To fully elucidate the role of oxidative stress in the development of mood disorders like depression and anxiety, there must be several questions answered:

What are the molecular mechanism and the relationship between oxidative stress and neuroinflammatory changes in mood disorders?

How do specific second messengers, such as cyclic nucleotides, kinases and transcription factors, affect depression and anxiety?

What are the mechanisms and roles for oxidative stress in the development and plasticity of neuronal circuitry?

Can neuronal dysfunction and degeneration be prevented by interventions that sustain mitochondrial function?

Can synaptic plasticity and depressive- and anxiety-like behaviors be reversed by interventions that target oxidative stress?
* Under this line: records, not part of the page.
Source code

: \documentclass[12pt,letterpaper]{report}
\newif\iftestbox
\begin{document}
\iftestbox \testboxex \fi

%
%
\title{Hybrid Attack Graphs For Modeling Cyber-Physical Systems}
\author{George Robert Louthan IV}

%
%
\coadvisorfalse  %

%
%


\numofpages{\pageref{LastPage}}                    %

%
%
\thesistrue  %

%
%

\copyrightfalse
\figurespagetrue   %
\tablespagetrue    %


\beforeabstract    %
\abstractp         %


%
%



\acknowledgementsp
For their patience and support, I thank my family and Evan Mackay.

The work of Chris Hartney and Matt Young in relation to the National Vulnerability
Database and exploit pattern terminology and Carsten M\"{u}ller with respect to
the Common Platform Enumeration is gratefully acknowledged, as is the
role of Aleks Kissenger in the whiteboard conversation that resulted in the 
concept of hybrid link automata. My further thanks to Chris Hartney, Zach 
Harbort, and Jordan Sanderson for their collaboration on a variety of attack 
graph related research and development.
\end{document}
How do changes in oxidative stress mediate the effects of environmental factors that either improve (exercise, dietary energy restriction) or worsen (diabetes, overeating and a sedentary lifestyle) brain health?

As these questions become answered, the prospect of novel research strategies into the treatment of depression and anxiety may come to fruition, a welcome relief to all those presently suffering who may feel abandoned without suitable treatments options. The advent of the aforementioned knowledge may take years to identify but a journey with high rewards at its conclusion.